Start of Block
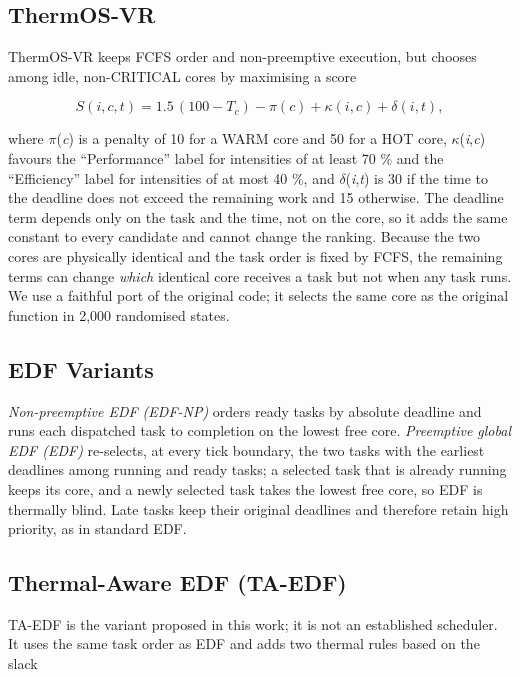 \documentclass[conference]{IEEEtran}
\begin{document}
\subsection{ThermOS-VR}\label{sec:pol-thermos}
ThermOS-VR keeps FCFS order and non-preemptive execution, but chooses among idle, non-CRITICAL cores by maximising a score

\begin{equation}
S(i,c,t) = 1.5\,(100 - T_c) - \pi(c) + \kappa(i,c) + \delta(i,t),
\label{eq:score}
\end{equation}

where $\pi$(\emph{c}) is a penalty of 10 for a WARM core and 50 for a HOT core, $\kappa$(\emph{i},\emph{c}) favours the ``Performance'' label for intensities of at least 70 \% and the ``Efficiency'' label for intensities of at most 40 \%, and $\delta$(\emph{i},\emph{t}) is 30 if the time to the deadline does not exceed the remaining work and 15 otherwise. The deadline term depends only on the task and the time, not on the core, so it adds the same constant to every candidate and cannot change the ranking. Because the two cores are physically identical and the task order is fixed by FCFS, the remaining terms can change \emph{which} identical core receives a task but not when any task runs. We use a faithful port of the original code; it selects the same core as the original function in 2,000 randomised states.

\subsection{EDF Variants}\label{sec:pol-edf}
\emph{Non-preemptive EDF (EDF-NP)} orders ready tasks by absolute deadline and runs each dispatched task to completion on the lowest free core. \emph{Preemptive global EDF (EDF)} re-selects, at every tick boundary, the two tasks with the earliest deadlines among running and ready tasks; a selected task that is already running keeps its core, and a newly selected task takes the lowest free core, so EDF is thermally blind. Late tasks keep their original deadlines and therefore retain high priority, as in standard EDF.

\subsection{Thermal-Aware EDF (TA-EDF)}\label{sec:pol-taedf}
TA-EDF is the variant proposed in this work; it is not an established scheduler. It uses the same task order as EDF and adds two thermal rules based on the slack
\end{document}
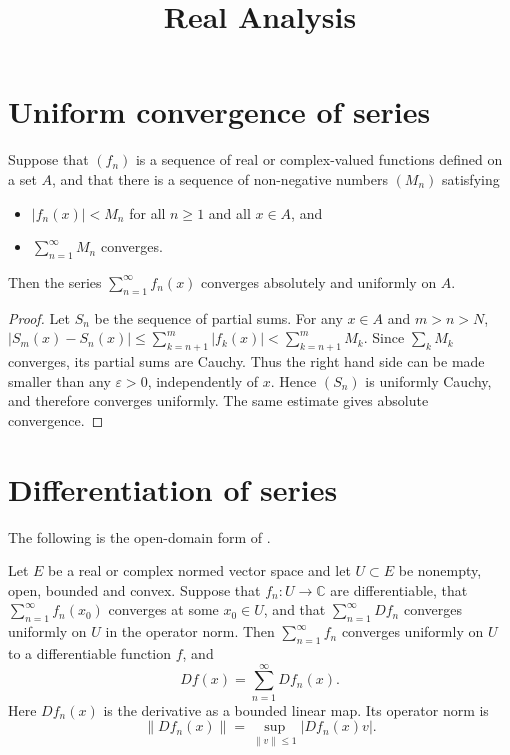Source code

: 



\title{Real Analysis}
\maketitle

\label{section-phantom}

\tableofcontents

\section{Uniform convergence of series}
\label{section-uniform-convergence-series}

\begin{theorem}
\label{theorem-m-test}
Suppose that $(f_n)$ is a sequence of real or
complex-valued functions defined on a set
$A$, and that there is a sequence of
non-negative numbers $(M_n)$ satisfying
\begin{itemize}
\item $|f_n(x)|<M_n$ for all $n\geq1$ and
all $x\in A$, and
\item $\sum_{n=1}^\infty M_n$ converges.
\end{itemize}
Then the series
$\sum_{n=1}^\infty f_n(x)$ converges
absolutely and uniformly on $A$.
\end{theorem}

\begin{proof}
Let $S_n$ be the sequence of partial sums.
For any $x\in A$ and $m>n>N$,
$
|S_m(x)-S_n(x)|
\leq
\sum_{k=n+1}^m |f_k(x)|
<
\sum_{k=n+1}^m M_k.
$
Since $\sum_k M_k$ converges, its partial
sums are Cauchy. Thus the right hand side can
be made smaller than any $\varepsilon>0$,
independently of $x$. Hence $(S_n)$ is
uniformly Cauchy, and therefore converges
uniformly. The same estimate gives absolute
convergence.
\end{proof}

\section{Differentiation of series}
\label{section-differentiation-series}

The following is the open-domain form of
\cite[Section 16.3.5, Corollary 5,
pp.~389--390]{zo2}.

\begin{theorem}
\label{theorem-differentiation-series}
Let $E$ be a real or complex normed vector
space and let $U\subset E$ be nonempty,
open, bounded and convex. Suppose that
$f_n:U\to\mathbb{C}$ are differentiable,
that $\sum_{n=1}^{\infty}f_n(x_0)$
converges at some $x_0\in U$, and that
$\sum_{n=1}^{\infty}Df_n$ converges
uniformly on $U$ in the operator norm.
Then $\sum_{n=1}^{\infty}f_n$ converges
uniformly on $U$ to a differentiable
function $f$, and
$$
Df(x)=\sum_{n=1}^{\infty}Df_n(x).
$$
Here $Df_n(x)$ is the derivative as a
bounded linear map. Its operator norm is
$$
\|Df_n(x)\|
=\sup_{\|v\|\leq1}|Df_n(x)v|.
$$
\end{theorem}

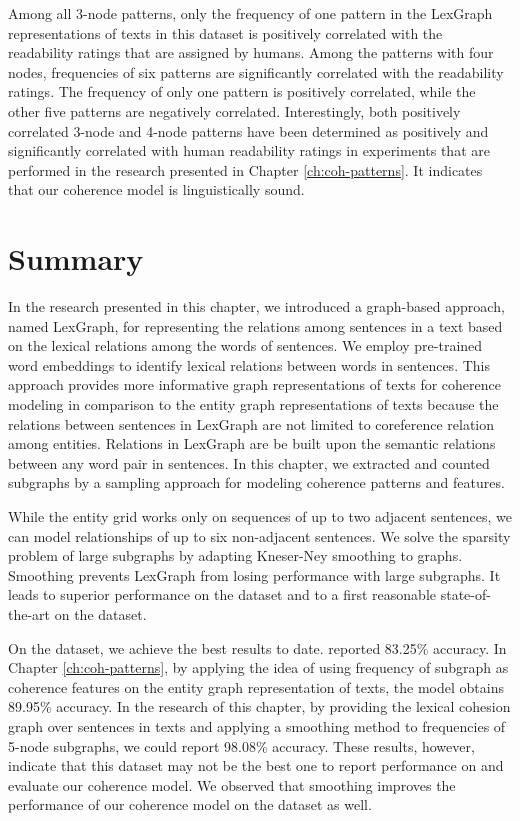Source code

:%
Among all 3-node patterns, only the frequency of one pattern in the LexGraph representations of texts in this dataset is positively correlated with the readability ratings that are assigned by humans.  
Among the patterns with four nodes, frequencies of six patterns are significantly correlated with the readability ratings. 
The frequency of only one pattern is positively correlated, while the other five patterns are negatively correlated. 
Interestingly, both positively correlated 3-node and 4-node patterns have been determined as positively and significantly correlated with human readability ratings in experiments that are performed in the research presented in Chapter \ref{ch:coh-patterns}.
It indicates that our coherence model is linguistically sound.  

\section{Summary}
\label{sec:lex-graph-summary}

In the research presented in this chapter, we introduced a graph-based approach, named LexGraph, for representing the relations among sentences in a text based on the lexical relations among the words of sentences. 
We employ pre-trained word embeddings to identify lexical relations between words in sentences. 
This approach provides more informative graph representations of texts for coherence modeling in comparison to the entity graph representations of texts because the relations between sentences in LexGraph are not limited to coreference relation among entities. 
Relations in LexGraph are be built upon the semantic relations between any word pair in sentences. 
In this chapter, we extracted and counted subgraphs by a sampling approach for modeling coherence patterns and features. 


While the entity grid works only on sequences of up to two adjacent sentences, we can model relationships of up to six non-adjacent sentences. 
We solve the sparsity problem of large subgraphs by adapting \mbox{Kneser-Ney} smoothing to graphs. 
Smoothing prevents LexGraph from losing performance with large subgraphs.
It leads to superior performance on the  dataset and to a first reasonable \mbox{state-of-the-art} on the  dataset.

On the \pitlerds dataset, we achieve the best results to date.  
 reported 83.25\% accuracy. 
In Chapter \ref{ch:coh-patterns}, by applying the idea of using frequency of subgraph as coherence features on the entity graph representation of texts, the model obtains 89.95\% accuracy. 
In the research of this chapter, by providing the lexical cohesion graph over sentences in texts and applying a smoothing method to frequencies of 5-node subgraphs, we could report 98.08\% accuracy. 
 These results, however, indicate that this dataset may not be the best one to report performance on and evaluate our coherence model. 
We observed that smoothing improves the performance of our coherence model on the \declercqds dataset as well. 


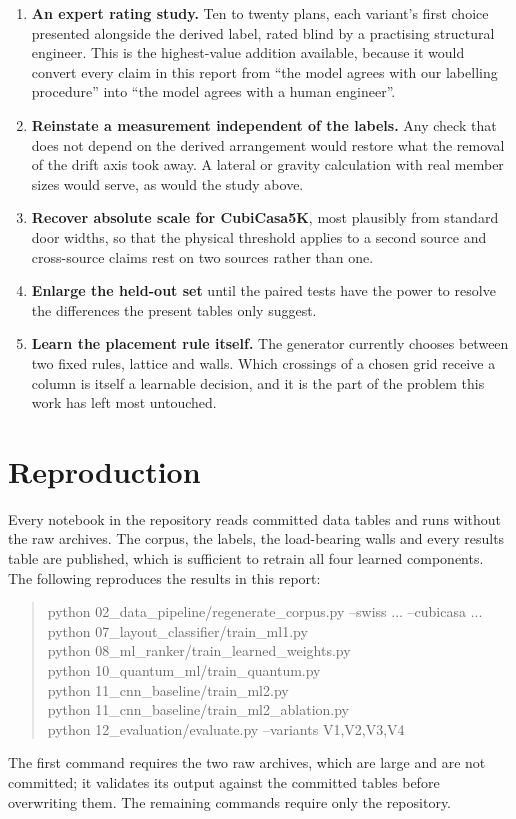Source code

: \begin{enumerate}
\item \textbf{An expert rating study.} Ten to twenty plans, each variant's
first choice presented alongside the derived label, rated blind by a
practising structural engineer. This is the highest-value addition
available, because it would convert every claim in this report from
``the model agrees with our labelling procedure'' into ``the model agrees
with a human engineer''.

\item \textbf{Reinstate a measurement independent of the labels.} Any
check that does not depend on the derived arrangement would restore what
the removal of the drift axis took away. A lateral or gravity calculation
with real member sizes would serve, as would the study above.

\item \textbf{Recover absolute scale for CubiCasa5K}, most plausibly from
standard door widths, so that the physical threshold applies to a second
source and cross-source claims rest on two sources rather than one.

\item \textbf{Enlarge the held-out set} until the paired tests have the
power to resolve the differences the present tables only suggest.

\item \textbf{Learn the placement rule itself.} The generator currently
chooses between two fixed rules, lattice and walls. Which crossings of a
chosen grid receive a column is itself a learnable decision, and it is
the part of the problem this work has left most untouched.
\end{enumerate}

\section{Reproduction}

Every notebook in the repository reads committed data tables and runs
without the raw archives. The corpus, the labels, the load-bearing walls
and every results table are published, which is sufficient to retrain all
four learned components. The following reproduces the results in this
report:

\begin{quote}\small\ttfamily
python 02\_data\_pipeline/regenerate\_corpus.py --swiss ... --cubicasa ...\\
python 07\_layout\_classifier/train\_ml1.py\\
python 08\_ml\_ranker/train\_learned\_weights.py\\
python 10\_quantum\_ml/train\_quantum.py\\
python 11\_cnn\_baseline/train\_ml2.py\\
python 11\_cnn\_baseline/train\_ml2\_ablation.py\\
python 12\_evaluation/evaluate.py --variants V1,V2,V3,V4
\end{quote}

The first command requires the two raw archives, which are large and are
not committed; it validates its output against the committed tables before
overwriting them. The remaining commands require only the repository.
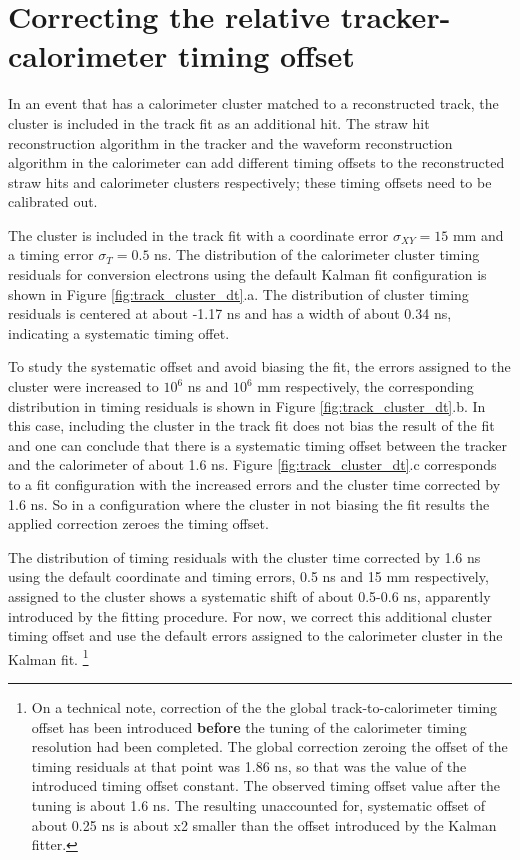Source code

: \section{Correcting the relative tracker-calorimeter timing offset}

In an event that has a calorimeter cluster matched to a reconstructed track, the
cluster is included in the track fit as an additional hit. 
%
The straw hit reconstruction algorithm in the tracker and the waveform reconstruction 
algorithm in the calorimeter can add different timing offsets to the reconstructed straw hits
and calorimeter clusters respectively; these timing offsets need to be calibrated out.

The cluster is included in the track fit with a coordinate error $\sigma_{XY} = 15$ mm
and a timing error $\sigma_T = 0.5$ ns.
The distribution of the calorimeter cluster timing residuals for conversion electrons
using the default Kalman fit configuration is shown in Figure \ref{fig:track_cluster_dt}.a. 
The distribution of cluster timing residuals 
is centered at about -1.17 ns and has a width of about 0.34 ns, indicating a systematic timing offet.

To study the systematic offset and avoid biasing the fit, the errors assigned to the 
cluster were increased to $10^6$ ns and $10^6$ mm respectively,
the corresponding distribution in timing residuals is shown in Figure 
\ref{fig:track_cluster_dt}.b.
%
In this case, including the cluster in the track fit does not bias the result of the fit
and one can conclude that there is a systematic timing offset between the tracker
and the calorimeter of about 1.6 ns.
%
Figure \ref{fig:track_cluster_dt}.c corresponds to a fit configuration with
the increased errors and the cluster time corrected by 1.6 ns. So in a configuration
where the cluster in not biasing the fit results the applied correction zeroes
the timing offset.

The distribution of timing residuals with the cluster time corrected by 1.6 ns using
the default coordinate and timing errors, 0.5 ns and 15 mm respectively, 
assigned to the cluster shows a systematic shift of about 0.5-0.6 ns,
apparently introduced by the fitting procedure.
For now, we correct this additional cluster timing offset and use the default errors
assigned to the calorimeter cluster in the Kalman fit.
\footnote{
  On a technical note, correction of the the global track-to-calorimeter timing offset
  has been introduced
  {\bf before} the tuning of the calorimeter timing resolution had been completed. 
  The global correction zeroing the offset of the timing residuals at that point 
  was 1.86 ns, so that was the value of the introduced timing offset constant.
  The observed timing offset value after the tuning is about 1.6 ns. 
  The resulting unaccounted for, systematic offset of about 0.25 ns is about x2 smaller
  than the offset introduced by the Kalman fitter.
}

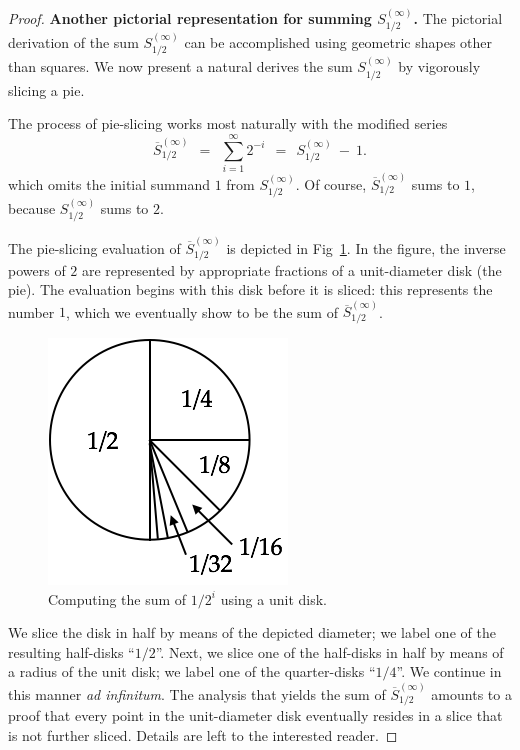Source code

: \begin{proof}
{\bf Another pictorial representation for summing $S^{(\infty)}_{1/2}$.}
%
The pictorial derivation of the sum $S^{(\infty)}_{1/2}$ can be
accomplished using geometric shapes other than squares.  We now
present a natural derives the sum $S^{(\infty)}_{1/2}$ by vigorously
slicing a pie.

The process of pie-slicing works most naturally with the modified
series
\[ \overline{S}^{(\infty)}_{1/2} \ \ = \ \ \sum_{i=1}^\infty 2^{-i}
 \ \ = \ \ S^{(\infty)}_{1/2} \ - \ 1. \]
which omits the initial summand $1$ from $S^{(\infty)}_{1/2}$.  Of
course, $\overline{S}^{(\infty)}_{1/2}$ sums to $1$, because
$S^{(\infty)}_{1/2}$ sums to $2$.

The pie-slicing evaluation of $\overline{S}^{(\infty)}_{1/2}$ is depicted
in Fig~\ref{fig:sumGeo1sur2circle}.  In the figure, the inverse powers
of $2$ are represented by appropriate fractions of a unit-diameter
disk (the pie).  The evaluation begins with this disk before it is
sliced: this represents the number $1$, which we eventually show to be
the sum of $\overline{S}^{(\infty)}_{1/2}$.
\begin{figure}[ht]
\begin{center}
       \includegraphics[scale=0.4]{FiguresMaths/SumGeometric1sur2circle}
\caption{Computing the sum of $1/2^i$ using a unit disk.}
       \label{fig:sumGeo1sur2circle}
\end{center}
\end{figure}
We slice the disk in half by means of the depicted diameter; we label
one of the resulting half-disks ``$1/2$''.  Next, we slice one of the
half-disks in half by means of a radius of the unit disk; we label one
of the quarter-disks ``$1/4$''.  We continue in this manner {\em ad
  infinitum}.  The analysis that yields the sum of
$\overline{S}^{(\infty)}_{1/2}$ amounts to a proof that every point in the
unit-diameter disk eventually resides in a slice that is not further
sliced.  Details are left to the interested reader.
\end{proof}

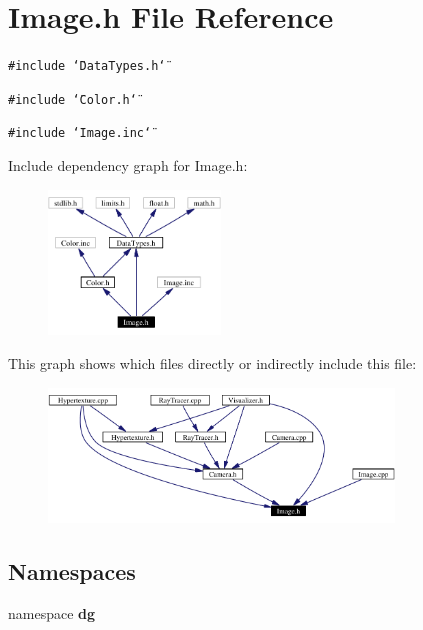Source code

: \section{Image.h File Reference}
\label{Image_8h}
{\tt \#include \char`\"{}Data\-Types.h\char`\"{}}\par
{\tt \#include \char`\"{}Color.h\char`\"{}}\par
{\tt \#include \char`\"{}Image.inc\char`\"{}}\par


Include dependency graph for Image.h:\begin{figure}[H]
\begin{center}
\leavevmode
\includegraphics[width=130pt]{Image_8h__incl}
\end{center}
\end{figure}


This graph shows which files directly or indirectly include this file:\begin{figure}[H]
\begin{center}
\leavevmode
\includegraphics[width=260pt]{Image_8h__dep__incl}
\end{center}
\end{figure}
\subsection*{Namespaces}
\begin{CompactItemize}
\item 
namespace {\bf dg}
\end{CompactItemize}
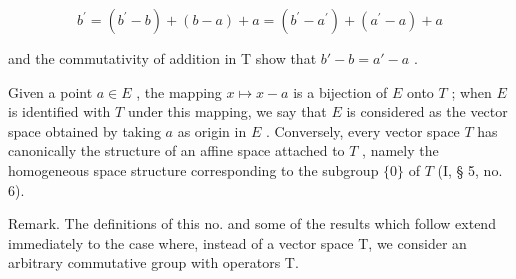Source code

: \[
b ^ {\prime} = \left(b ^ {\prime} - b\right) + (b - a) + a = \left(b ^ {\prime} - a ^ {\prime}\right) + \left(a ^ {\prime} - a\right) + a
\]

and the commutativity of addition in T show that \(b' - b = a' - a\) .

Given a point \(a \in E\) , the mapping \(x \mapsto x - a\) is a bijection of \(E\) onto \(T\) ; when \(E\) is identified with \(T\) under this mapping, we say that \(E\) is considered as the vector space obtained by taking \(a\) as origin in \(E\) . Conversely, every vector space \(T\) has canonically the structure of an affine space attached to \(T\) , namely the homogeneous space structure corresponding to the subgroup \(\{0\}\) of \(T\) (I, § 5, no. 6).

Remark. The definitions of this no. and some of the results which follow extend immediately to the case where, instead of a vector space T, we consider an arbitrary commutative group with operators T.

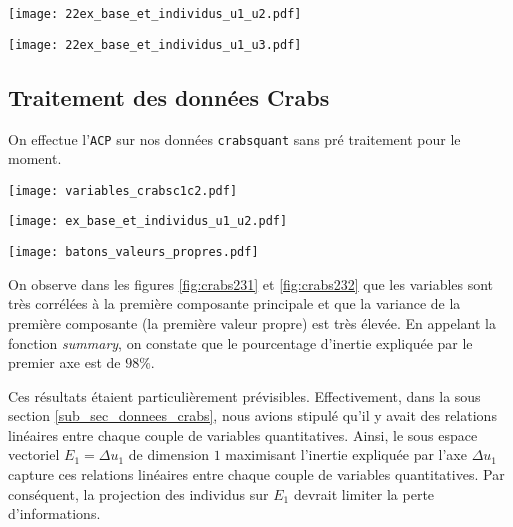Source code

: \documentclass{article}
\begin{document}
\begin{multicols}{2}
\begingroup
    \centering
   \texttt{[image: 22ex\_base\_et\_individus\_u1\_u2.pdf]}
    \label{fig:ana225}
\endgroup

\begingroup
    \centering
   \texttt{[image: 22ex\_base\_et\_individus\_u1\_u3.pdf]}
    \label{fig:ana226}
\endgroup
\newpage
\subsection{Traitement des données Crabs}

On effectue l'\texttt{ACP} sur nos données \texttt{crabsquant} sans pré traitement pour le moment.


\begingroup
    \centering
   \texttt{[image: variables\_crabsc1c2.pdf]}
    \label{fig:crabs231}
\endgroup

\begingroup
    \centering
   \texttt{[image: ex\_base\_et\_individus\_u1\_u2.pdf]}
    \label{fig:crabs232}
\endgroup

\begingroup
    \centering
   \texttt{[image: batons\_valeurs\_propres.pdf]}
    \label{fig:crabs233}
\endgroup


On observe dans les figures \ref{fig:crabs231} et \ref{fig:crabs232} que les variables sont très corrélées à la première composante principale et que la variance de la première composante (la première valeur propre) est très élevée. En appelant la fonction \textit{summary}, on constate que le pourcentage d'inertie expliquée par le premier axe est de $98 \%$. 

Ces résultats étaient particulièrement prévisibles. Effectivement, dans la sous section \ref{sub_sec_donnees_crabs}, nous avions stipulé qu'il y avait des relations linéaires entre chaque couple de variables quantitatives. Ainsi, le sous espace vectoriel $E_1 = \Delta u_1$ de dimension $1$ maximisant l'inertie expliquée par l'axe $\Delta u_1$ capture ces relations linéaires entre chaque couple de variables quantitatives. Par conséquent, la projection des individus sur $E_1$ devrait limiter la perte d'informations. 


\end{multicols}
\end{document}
End of Block
_What you have to do_
The response should hold exactly the lines starting at the line with "The generator currently" and ending at the line with "Every notebook in", and no other line of the material above.

_Solution for this task_
\item \textbf{Learn the placement rule itself.} The generator currently
chooses between two fixed rules, lattice and walls. Which crossings of a
chosen grid receive a column is itself a learnable decision, and it is
the part of the problem this work has left most untouched.
\end{enumerate}

\section{Reproduction}

Every notebook in the repository reads committed data tables and runs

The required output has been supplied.